Интервью: Солнце, вот он я - Чарльз Буковски 16 стр.


Я чуть не умер. Оказался в окружной больнице — у меня изо рта и задницы хлестала кровь. Я должен был умереть — и не умер. Потребовалось много глюкозы и десять-двенадцать пинт крови. Вкачивали прямо без остановки.

Когда я вышел, мне было очень странно. Намного спокойнее. Я чувствовал себя — если банально — легким на подъем. Иду по тротуару, гляжу на солнце и говорю себе: «Эй, что-то произошло». Я же потерял много крови. Может, и мозг пострадал. Так вот шел и думал, потому что чувствовал себя совершенно иначе. Такое спокойствие. Теперь я говорю очень медленно. Я не всегда такой был. Раньше я был раздрызганный — больше дергался, делал что-то, трепался. А когда вышел из больницы, странно успокоился.

Поэтому я нашел себе машинку и устроился на работу — водить грузовик. Опять стал пить много пива после работы и печатать стихи по вечерам. (Я вам говорил — я не знаю, что такое стихотворение, но писал в стихотворной форме.) До этого я сочинил немного, два или три, а тут вдруг сел и стал писать стихи. Так вот и пошло, я стал сочинителем стихов. Потом давай их рассылать, и пошло-поехало. На этот раз мне повезло больше, и, по-моему, работал я уже лучше.
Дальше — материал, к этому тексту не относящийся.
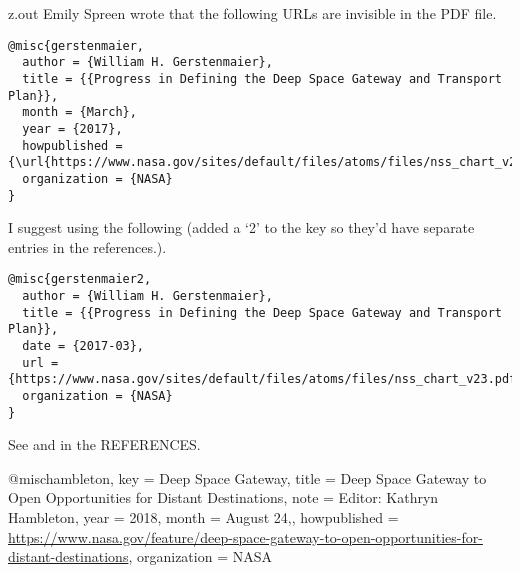 \MyIO


\begin{VerbatimOut}{z.out}
Emily Spreen wrote that the following URLs are invisible in the PDF file.

\begin{verbatim}
@misc{gerstenmaier,
  author = {William H. Gerstenmaier},
  title = {{Progress in Defining the Deep Space Gateway and Transport Plan}},
  month = {March},
  year = {2017},
  howpublished = {\url{https://www.nasa.gov/sites/default/files/atoms/files/nss_chart_v23.pdf}},
  organization = {NASA}
}
\end{verbatim}

I suggest using the following
(added a `2' to the key so they'd have separate entries in the references.).
\begin{verbatim}
@misc{gerstenmaier2,
  author = {William H. Gerstenmaier},
  title = {{Progress in Defining the Deep Space Gateway and Transport Plan}},
  date = {2017-03},
  url = {https://www.nasa.gov/sites/default/files/atoms/files/nss_chart_v23.pdf},
  organization = {NASA}
}
\end{verbatim}

See \cite{gerstenmaier} and \cite{gerstenmaier2} in the REFERENCES.
\end{VerbatimOut}


@misc{hambleton,
  key = {Deep Space Gateway},
  title = {{Deep Space Gateway to Open Opportunities for Distant Destinations}},
  note = {Editor: Kathryn Hambleton},
  year = {2018},
  month = {August 24,},
  howpublished = {\url{https://www.nasa.gov/feature/deep-space-gateway-to-open-opportunities-for-distant-destinations}},
  organization = {NASA}
}
              
\MyIO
А может, редакторы лучше подготовились, сместились в другую область мышления. Вероятно, все эти три вещи и помогли. Я продолжал писать.

Так я познакомился с миллионершей. Я не знал, что делать со стихами, поэтому прошел по списку журналов и ткнул в один пальцем. Я сказал: «Хорошо. Можно и этот оскорбить. Вероятно, это какая-нибудь старушка в техасском городке. Пусть будет несчастна». Но то была не старушка. Оказалась молодая, много денег. Красивая. В итоге мы поженились. Я два с половиной года был женат на миллионерше. Все просрал, но писать не бросил.

Что стало с вашим браком?

Я ее не любил. Если женщина не получает от тебя какой-то выгоды — славы либо денег, — она тебя терпит лишь докуда-то. А из нашего брака она не получала ничего — ни славы, ни денег. Я ничего ей не предложил. Ну, мы вместе в постель ложились, это да. Но этого маловато, чтобы скрепить брак, если ты не ас. Я в то время асом не был. Я был просто парень, который одет, ходит по комнате, ест яйцо и читает газету. Я был завязан на себя, на свою писанину. Вообще ничего ей не давал, вот и огреб. Она тут не виновата, хотя и она мне особо ничего не давала.
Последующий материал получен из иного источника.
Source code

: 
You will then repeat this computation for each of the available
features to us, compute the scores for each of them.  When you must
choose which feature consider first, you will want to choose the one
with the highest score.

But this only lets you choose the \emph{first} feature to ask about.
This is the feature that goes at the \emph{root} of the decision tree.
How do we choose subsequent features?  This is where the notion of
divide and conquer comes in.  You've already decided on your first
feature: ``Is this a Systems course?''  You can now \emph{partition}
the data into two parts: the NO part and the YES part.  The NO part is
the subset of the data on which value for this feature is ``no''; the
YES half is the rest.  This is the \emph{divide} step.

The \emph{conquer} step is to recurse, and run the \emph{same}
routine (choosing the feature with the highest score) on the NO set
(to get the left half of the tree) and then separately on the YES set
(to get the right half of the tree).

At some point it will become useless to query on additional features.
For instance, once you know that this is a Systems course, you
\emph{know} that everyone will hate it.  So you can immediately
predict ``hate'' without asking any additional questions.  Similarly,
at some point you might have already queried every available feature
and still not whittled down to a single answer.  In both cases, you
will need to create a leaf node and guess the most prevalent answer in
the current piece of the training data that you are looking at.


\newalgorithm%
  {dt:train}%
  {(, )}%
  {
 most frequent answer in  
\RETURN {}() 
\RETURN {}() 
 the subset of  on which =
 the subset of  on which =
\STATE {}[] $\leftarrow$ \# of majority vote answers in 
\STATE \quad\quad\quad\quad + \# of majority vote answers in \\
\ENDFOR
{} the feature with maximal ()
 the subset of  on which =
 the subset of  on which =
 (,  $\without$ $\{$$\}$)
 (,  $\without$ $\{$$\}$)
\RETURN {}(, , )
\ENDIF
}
Она как бы к искусству шилась, поэтому торчала от художников. Скверно рисовала, но ей нравилось заниматься в студии. У нее был обширный лексикон, вечно читала такие книжки, что фу-ты ну-ты. Но — богатая, а значит, избалованная, как все богатеи избалованы, сами того не зная. Как и у всех богатых, у нее это было на лбу написано. Некая надменность — она с богатых никогда не сходит до конца. По-моему, от денег люди не слишком меняются. Может, носят другое, живут в других местах, питаются иначе, на другом ездят, но отличие, мне кажется, не так уж велико. И тем не менее как-то богатые себя отъединяют. Когда у них есть деньги, а у тебя нет, между вами подымается что-то неизъяснимое. Ну вот если б она отдала мне половину своих денег, чтоб мне хоть половина этой ее надписи на лбу Досталась, у нас бы все могло получиться. Так нет же. Подарила мне новую машину, и все; причем уже после того, как мы расстались, а не до.
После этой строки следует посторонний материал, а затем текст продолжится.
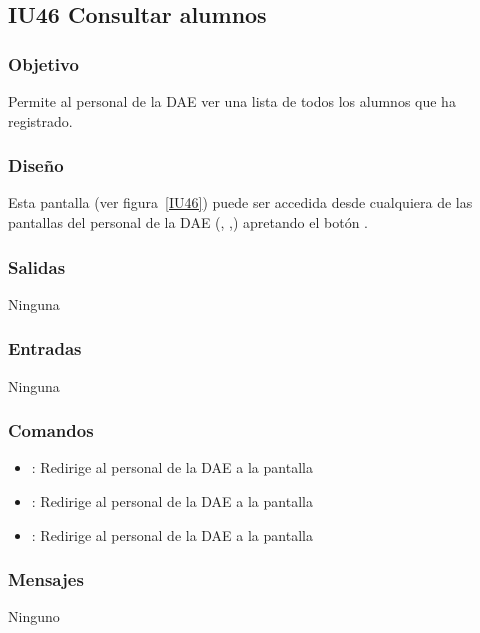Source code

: 
\subsection{IU46 Consultar alumnos}

\subsubsection{Objetivo}
Permite al personal de la DAE ver una lista de todos los alumnos que ha registrado.
\subsubsection{Diseño}
Esta pantalla  (ver figura~\ref{IU46}) puede ser accedida desde cualquiera de las pantallas del personal de la DAE (, ,) apretando el botón .


\subsubsection{Salidas}
Ninguna
\subsubsection{Entradas}
Ninguna
\subsubsection{Comandos}
\begin{itemize}
	\item {}: Redirige al personal de la DAE a la pantalla 
	\item {}: Redirige al personal de la DAE a la pantalla 
	\item {}: Redirige al personal de la DAE a la pantalla 
	
\end{itemize}

\subsubsection{Mensajes}
Ninguno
В одном рассказе у вас есть замечание, полное как бы такой жалости к себе, — что-то вроде: «Вот он я — поэт, известный Жене и Генри Миллеру, — мою посуду».

Да, это жалость к себе. Чистая жалость к себе, но иногда и от нее бывает хорошо. Немного повыть, если с юмором, почти простительно. А жалость к себе сама по себе… Мы все иногда спотыкаемся, мне там она не особо удалась.

Посуду мыть у меня тоже не очень получалось. Меня уволили. Сказали: «Этот человек не умеет мыть тарелки». Я был пьян. Я не умел мыть тарелки и сожрал у них весь ростбиф. У них там в подсобке целая нога висела. А я пришел пьяный и до этого неделю не ел. Ходил и отрезал от ноги по ломтику. И съел где-то половину. Посудомойки из меня не получилось, но хоть наелся.

А в другом месте вы сказали, что цените анонимность, что вам нравится, если люди не знают, кто вы. Тут, похоже, какое-то противоречие.

Это разные вещи — быть известным другому писателю и быть известным толпе. Хороший, скажем, плотник хочет, чтобы другие плотники считали его хорошим мастером. Толпа же — другое дело; но быть известным другому хорошему писателю… По-моему, такое не стоит презирать.

А мнения критиков о вашей работе вас беспокоят?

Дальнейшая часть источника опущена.